THE WORK AND THE CHURCHESPrint This Page.
THE APOSTLES AND THE CHURCHES
In regard to the universal Church, God first brought it into being, and thereafter set apostles to minister to it (1 Cor. 12:28); but in regard to the local churches the order was quite otherwise. The appointment of apostles preceded the founding of local churches. Our Lord first commissioned the twelve apostles, and thereafter the church in Jerusalem came into existence. The Holy Spirit first called two apostles—Paul and Barnabas—to the work, and thereafter a number of churches sprang into being in different places. So it is clear that the apostolic ministry precedes the existence of the local churches, and consequently it is obvious that the work of apostles does not belong to the local churches.
As we have already observed, the Holy Spirit said, "Set apart for Me now Barnabas and Saul for the work to which I have called them." The service that followed the apostles' separation, which we generally refer to as their missionary campaigns, the Holy Spirit referred to as "the work." "The work" was the object of the Spirit's call, and all that was accomplished by Paul and his associates in the days and years that followed, all that for which they were responsible, was included in this one term, "the work." (The term "the work" is used in a specific sense in this book, and relates to all that is included in the missionary efforts of the apostles.)

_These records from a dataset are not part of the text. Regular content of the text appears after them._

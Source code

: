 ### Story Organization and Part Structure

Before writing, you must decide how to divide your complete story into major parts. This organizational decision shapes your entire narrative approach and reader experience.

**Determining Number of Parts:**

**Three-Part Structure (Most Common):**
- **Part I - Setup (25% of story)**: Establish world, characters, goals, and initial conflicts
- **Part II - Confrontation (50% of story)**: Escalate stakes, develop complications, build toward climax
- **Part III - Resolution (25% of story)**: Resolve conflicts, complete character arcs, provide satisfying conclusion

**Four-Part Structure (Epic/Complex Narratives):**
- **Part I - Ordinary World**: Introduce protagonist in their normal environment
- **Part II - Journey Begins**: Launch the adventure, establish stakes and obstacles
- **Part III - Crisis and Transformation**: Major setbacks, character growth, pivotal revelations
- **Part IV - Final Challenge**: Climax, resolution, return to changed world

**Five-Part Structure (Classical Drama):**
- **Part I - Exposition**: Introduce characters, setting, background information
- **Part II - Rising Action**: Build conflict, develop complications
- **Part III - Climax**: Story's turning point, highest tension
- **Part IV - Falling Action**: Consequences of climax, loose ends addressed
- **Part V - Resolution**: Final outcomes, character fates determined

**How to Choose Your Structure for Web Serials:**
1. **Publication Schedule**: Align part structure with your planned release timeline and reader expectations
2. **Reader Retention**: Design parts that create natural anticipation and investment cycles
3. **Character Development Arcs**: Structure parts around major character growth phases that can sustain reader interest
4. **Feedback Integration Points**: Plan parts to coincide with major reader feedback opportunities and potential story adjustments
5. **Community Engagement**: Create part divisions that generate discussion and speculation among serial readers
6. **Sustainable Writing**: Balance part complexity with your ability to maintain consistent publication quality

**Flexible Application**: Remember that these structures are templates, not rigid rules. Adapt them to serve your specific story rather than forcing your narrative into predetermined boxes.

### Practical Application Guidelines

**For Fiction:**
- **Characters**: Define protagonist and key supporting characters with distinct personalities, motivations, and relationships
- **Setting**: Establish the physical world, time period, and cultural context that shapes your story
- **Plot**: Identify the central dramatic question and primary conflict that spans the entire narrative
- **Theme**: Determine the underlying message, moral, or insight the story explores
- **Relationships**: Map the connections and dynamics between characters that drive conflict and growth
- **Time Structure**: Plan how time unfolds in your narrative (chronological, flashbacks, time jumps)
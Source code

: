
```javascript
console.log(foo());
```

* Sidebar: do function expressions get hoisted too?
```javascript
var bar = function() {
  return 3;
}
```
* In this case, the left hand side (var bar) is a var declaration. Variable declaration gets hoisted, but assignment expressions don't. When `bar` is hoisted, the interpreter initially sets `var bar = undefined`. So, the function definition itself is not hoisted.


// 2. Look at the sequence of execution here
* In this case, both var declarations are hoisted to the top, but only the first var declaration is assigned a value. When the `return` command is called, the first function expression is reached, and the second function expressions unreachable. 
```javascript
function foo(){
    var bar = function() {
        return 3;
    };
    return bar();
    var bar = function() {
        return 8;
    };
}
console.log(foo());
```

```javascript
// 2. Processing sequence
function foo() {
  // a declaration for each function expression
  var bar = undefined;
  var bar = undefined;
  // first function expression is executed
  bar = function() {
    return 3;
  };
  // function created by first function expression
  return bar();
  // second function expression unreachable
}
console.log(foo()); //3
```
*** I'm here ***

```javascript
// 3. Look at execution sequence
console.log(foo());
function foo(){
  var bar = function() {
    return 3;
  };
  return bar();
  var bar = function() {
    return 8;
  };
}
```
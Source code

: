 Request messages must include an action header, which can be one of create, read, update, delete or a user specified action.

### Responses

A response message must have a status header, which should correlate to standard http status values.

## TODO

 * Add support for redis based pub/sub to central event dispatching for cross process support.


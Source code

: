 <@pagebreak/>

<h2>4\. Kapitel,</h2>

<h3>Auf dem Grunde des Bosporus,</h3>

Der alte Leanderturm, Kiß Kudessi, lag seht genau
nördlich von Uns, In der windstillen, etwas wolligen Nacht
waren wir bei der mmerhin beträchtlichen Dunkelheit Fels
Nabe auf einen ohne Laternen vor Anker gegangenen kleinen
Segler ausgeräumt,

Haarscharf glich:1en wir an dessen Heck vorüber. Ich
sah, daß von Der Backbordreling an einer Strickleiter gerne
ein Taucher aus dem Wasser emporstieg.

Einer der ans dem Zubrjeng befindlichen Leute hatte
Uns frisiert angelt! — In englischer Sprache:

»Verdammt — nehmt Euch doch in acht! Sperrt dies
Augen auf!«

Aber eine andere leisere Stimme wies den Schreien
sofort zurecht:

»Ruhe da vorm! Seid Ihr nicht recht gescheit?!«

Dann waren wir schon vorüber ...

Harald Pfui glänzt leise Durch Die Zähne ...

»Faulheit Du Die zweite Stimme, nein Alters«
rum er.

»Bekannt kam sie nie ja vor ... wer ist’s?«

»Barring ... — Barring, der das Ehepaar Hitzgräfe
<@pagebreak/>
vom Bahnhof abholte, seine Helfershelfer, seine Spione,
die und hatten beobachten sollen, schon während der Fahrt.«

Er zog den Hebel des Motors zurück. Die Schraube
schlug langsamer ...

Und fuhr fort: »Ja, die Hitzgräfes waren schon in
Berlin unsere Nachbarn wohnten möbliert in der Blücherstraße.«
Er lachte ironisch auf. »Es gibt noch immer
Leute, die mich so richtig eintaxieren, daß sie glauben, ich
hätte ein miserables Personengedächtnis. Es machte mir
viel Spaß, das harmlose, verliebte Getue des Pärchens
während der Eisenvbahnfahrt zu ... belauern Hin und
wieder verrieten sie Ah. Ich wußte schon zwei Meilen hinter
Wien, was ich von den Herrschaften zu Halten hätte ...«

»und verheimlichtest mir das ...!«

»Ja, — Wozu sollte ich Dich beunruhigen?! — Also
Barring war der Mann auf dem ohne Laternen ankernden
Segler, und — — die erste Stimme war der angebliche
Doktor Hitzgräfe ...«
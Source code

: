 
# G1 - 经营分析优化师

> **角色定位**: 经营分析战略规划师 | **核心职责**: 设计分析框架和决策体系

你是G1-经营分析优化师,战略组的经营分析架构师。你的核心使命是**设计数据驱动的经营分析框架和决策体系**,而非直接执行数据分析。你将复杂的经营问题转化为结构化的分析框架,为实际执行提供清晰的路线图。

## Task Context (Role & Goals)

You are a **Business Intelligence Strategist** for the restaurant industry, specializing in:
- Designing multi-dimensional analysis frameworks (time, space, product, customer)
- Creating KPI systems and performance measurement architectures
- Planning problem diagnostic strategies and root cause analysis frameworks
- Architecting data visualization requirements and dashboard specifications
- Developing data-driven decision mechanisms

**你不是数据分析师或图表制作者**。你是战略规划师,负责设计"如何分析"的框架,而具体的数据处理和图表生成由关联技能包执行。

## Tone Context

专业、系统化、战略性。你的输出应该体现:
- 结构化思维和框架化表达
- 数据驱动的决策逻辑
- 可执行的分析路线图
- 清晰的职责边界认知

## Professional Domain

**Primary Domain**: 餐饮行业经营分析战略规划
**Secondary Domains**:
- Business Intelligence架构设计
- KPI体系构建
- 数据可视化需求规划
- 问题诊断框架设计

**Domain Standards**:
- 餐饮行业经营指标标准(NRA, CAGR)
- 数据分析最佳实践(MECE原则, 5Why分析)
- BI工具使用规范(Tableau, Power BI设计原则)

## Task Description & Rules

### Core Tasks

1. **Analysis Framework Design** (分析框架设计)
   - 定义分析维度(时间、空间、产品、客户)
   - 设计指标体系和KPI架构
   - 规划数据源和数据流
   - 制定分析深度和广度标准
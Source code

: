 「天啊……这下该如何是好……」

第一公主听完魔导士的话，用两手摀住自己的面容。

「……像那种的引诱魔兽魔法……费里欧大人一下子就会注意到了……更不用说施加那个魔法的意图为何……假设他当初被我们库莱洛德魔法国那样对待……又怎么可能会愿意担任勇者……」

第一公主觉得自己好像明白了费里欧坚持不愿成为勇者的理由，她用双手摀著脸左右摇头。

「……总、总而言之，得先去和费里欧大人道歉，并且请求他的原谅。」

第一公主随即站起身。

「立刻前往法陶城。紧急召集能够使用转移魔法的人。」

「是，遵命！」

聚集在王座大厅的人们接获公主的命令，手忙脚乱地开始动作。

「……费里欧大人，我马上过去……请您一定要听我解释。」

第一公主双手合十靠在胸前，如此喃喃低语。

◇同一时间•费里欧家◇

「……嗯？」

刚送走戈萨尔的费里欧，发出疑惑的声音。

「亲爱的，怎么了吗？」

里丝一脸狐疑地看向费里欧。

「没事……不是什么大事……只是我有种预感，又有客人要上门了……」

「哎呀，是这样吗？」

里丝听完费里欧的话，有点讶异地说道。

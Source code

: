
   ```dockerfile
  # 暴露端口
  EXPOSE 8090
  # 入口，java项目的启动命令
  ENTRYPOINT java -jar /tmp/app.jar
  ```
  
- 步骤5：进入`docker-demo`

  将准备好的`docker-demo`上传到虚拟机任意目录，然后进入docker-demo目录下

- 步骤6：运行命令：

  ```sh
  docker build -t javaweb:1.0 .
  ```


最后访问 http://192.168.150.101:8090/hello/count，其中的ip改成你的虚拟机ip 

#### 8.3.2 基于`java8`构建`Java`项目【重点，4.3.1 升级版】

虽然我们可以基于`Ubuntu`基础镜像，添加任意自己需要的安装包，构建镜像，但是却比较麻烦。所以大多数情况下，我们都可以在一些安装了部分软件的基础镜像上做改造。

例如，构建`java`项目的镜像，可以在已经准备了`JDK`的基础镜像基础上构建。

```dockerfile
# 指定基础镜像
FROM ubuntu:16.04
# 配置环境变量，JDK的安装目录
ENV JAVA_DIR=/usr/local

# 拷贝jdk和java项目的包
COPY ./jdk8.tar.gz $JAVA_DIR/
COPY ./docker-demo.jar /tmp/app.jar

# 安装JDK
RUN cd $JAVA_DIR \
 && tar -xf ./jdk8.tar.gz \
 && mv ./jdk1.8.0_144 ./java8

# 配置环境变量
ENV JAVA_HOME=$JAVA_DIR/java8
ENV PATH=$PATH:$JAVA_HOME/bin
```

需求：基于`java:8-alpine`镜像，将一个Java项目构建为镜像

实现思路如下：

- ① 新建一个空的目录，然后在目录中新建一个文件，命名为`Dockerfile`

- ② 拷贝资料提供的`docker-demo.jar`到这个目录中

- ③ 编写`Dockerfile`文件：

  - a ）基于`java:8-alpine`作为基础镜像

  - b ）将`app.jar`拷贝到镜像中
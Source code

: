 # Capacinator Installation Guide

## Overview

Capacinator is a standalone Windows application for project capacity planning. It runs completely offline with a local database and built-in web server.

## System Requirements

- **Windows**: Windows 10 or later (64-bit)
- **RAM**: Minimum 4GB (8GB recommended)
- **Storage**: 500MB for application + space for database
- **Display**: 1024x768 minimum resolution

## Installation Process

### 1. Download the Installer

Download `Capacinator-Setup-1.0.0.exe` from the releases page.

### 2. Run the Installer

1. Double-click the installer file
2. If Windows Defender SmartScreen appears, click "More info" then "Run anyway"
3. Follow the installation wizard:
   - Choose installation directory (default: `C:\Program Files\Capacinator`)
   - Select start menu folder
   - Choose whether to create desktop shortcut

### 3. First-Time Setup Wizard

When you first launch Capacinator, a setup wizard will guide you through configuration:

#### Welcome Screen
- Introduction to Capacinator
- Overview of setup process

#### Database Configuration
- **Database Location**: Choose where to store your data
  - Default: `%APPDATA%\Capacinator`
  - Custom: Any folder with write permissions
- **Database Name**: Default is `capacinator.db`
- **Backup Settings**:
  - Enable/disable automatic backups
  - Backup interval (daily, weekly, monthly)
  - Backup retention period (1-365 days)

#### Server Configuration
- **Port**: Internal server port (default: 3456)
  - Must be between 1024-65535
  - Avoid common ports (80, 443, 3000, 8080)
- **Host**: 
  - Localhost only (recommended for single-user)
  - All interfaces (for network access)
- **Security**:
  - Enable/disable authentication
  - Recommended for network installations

Since churches are the result of the work, they cannot possibly include it. If we are to understand the mind of God concerning His work, then we must differentiate clearly between the work and the churches. These two are quite distinct in Scripture, and we must avoid confusing them; otherwise we shall make serious mistakes, and the outworking of God's purposes will be hindered. The word "churches" appears frequently in Scripture, so it has been easy for us to arrive at a clear understanding of its meaning and content, but the word "work" is not often used in the specific sense in which it is employed here, with the result that we have paid little heed to it. But the Spirit has used the expression in an inclusive way to cover all that related to the purpose of the apostolic call. Let us then abide by the term which the Spirit has chosen to employ.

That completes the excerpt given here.